A piece of wood used as a measuring device in the reconstruction work of the O-Torii in 1873 hangs on a pillar under the floor of the south part of the shrine.

Countless votive picture tablets (ema) that had been hanging on the walls of Itsukushima Shrine buildings until the mid Meiji era decorate the walls inside the hall.

The shrine did not yet exist at the time of the Battle of Itsukushima in 1555 when the Mori clan defeated the Sue clan to unify the Chugoku region. The headquarters of the Sue clan was located on this hill, which was then called To-no-oka (Pagoda Hill). Starting in the Meiji era, the hill was developed through the establishment of stone steps, among other additions.

Admission fee : Adult ¥100 / Child (6 - 15) ¥50 / Under 6 Free
8 am – 4:30 pm

Five-storied Pagoda (Gojunoto)

Goju-no-to

Goju-no-to

Designated as a Specially Preserved Building on April 7, 1900.

The Five-storied Pagoda was originally constructed in 1407, and it was restored in 1533. The main deity enshrined here is the Buddha of Medicine, accompanied by the Buddhist saints Fugen and Monju.

The Buddhist images symbolizing the deity and the saints were removed in the early Meiji era. Now these are enshrined in the Daiganji Temple.

The pagoda as a whole was constructed in Japanese style as evidenced by the ornamental caps of the railing posts as well as in the placement of the rafters. However, Chinese influence can also be seen in such parts as the top of the wooden pillars supporting the eaves, as well as in the tails of the rafters.

Elaborate Giboshi decorations (decorations resembling leek flowers) are found on the railing posts of the first story, while Gyaku-ren and Kaika-ren decorations (resembling lotus flowers) are placed on the railing posts from the second story to the fifth.

This structure is said to be one of only five examples in Japan.

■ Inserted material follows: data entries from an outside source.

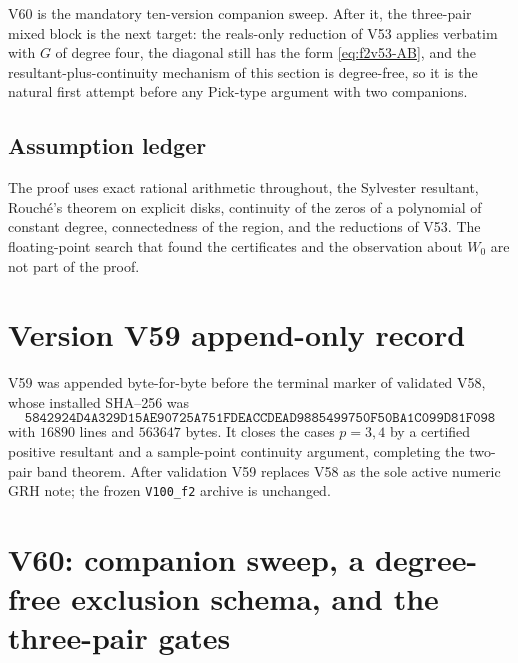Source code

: \documentclass[11pt]{article}
\theoremstyle{definition}
\theoremstyle{remark}
\begin{document}
V60 is the mandatory ten-version companion sweep.  After it, the
three-pair mixed block is the next target: the reals-only reduction of
V53 applies verbatim with \(G\) of degree four, the diagonal still has
the form \eqref{eq:f2v53-AB}, and the resultant-plus-continuity mechanism
of this section is degree-free, so it is the natural first attempt
before any Pick-type argument with two companions.

\subsection*{Assumption ledger}
\label{ass:f2v59}
The proof uses exact rational arithmetic throughout, the Sylvester
resultant, Rouch\'{e}'s theorem on explicit disks, continuity of the
zeros of a polynomial of constant degree, connectedness of the region,
and the reductions of V53.  The floating-point search that found the
certificates and the observation about \(W_0\) are not part of the
proof.
\endgroup

\section*{Version V59 append-only record}

V59 was appended byte-for-byte before the terminal marker of validated
V58, whose installed SHA--256 was
\[
 \texttt{5842924D4A329D15AE90725A751FDEAC}
 \allowbreak\texttt{CDEAD9885499750F50BA1C099D81F098}
\]
with \(16890\) lines and \(563647\) bytes.  It closes the cases
\(p=3,4\) by a certified positive resultant and a sample-point
continuity argument, completing the two-pair band theorem.  After
validation V59 replaces V58 as the sole active numeric GRH note; the
frozen \texttt{V100\_f2} archive is unchanged.





\clearpage
\section{V60: companion sweep, a degree-free exclusion schema, and the three-pair gates}
\label{sec:f2v60-sweep-schema}
\begingroup
\setcounter{equation}{0}
\renewcommand{\theequation}{N60.\arabic{equation}}
\renewcommand{\theHequation}{f2v60.\arabic{equation}}
\end{document}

It resists horizontal oscillation caused by earthquakes and typhoons. The pagoda is 27.6 meters high and its roof is covered with layers of Japanese cypress bark shingles.When major repair work was carried out in 1945, the structure was restored to its original style by coating it with red lacquer.

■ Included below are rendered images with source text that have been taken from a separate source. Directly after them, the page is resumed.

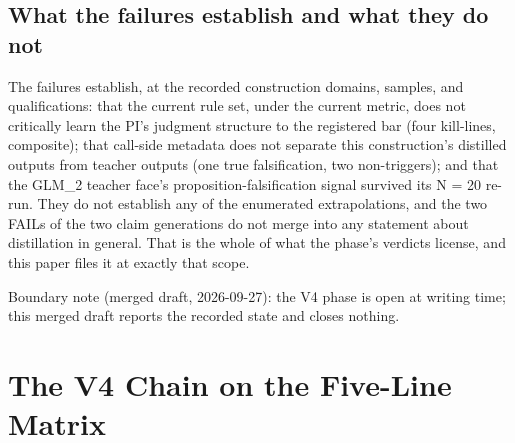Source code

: \documentclass[11pt]{article}
\begin{document}
\subsection{What the failures establish and what they do not}
\noindent The failures establish, at the recorded construction domains, samples, and qualifications: that the current rule set, under the current metric, does not critically learn the PI's judgment structure to the registered bar (four kill-lines, composite); that call-side metadata does not separate this construction's distilled outputs from teacher outputs (one true falsification, two non-triggers); and that the GLM\_2 teacher face's proposition-falsification signal survived its N = 20 re-run. They do not establish any of the enumerated extrapolations, and the two FAILs of the two claim generations do not merge into any statement about distillation in general. That is the whole of what the phase's verdicts license, and this paper files it at exactly that scope.\par
\noindent Boundary note (merged draft, 2026-09-27): the V4 phase is open at writing time; this merged draft reports the recorded state and closes nothing.\par
\section{The V4 Chain on the Five-Line Matrix}
\label{sec:17}
\end{document}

The interior of the pagoda is decorated with auspicious motifs such as the Kannon Bodhisattva, Eight Views of Shohshoh, a dragon, lotus flowers and the Shingon Hasso sutra painted on the ceiling, the Raigo Wall (the special name for the wall behind the Image of Buddha) and the rest of the interior wooden walls. However, it is not open to the public.

One of the unique structural features is the central pillar of the pagoda, which extends from the peak of the roof only to the second story -- instead of to the foundation. The names of donors have been carved on each of the sixteen pillars of the first story. Fourteen of these donors were women.